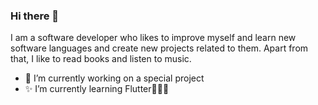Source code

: ### Hi there 👋

I am a software developer who likes to improve myself and learn new software languages and create new projects related to them. Apart from that, I like to read books and listen to music.

- 🔭 I’m currently working on a special project
- ✨ I’m currently learning Flutter👩🏻‍💻
<!--
**ffthkrdg/ffthkrdg** is a ✨ _special_ ✨ repository because its `README.md` (this file) appears on your GitHub profile.

Here are some ideas to get you started:

- 🔭 I’m currently working on ...
- 🌱 I’m currently learning ...
- 👯 I’m looking to collaborate on ...
- 🤔 I’m looking for help with ...
- 💬 Ask me about ...
- 📫 How to reach me: ...
- 😄 Pronouns: ...
- ⚡ Fun fact: ...
-->
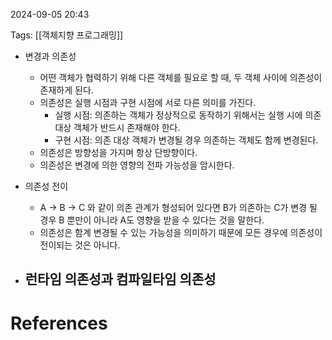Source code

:
2024-09-05 20:43

Tags: [[객체지향 프로그래밍]]


- 변경과 의존성
	- 어떤 객체가 협력하기 위해 다른 객체를 필요로 할 때, 두 객체 사이에 의존성이 존재하게 된다.
	- 의존성은 실행 시점과 구현 시점에 서로 다른 의미를 가진다.
		- 실행 시점: 의존하는 객체가 정상적으로 동작하기 위해서는 실행 시에 의존 대상 객체가 반드시 존재해야 한다.
		- 구현 시점: 의존 대상 객체가 변경될 경우 의존하는 객체도 함께 변경된다.
	- 의존성은 방향성을 가지며 항상 단방향이다.  
	- 의존성은 변경에 의한 영향의 전파 가능성을 암시한다. 

- 의존성 전이
	- A -> B -> C 와 같이 의존 관계가 형성되어 있다면 B가 의존하는 C가 변경 될 경우 B 뿐만이 아니라 A도 영향을 받을 수 있다는 것을 말한다.
	- 의존성은 함계 변경될 수 있는 가능성을 의미하기 때문에 모든 경우에 의존성이 전이되는 것은 아니다.

- 런타임 의존성과 컴파일타임 의존성
	- 


# References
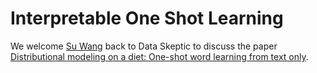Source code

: # Interpretable One Shot Learning

We welcome [Su Wang](https://scholar.google.com/citations?hl=en&user=bJZV7r4AAAAJ) back to Data Skeptic to discuss the paper [Distributional modeling on a diet: One-shot word learning from text only](https://arxiv.org/pdf/1704.04550.pdf).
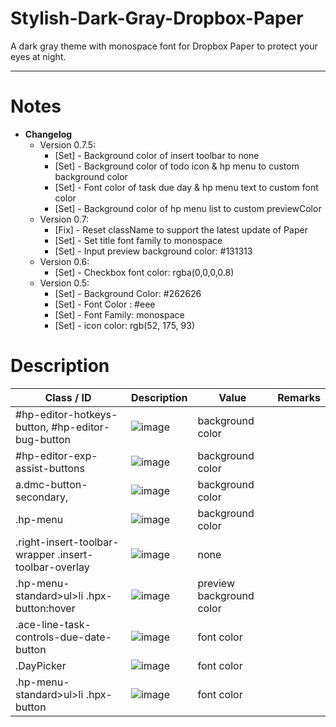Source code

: # Stylish-Dark-Gray-Dropbox-Paper
A dark gray theme with monospace font for Dropbox Paper to protect your eyes at night.

---

# Notes
- **Changelog**
	- Version 0.7.5:
		- [Set] - Background color of insert toolbar to none
		- [Set] - Background color of todo icon & hp menu to custom background color
		- [Set] - Font color of task due day & hp menu text to custom font color
		- [Set] - Background color of hp menu list to custom previewColor
 	- Version 0.7:
		- [Fix] - Reset className to support the latest update of Paper
		- [Set] - Set title font family to monospace
		- [Set] - Input preview background color: #131313
	- Version 0.6:
		- [Set] - Checkbox font color: rgba(0,0,0,0.8)
	- Version 0.5:
		- [Set] - Background Color: #262626
		- [Set] - Font Color : #eee
		- [Set] - Font Family: monospace
		- [Set] - icon color: rgb(52, 175, 93)

# Description

| Class / ID                                            | Description                                                                                                   | Value                    | Remarks |
|-------------------------------------------------------|---------------------------------------------------------------------------------------------------------------|--------------------------|---------|
| #hp-editor-hotkeys-button, #hp-editor-bug-button      | ![image](https://user-images.githubusercontent.com/7900936/35570880-6a042828-060b-11e8-8a92-d7d23709ce1b.png) | background color         |         |
| #hp-editor-exp-assist-buttons                         | ![image](https://user-images.githubusercontent.com/7900936/35571110-2915769a-060c-11e8-94f7-c18e6aab4b40.png) | background color         |         |
| a.dmc-button-secondary,                               | ![image](https://user-images.githubusercontent.com/7900936/35571134-38a89786-060c-11e8-8ea0-77c24081ca97.png) | background color         |         |
| .hp-menu                                              | ![image](https://user-images.githubusercontent.com/7900936/35571163-49b908f8-060c-11e8-98ac-fa1a501401de.png) | background color         |         |
| .right-insert-toolbar-wrapper .insert-toolbar-overlay | ![image](https://user-images.githubusercontent.com/7900936/35571329-bfaf9f7c-060c-11e8-9c0b-f5c8e868bf83.png) | none                     |         |
| .hp-menu-standard>ul>li .hpx-button:hover             | ![image](https://user-images.githubusercontent.com/7900936/35571400-fedeaf1c-060c-11e8-9547-e39ab0fd4e36.png) | preview background color |         |
| .ace-line-task-controls-due-date-button               | ![image](https://user-images.githubusercontent.com/7900936/35572287-40820534-060f-11e8-8fe0-35f8cfc8ee8d.png) | font color               |         |
| .DayPicker                                            | ![image](https://user-images.githubusercontent.com/7900936/35572110-e337bea0-060e-11e8-9ce6-e59f258b3e56.png) | font color               |         |
| .hp-menu-standard>ul>li .hpx-button                   | ![image](https://user-images.githubusercontent.com/7900936/35572202-194b4c5a-060f-11e8-8d0c-2a7a3374f9ad.png) | font color               |         |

+ + + + +

Task item: Copy out each line of the data in which the word "가능성을" appears.

Written reply:
	- 의존성은 변경에 의한 영향의 전파 가능성을 암시한다. 
	- 의존성은 함계 변경될 수 있는 가능성을 의미하기 때문에 모든 경우에 의존성이 전이되는 것은 아니다.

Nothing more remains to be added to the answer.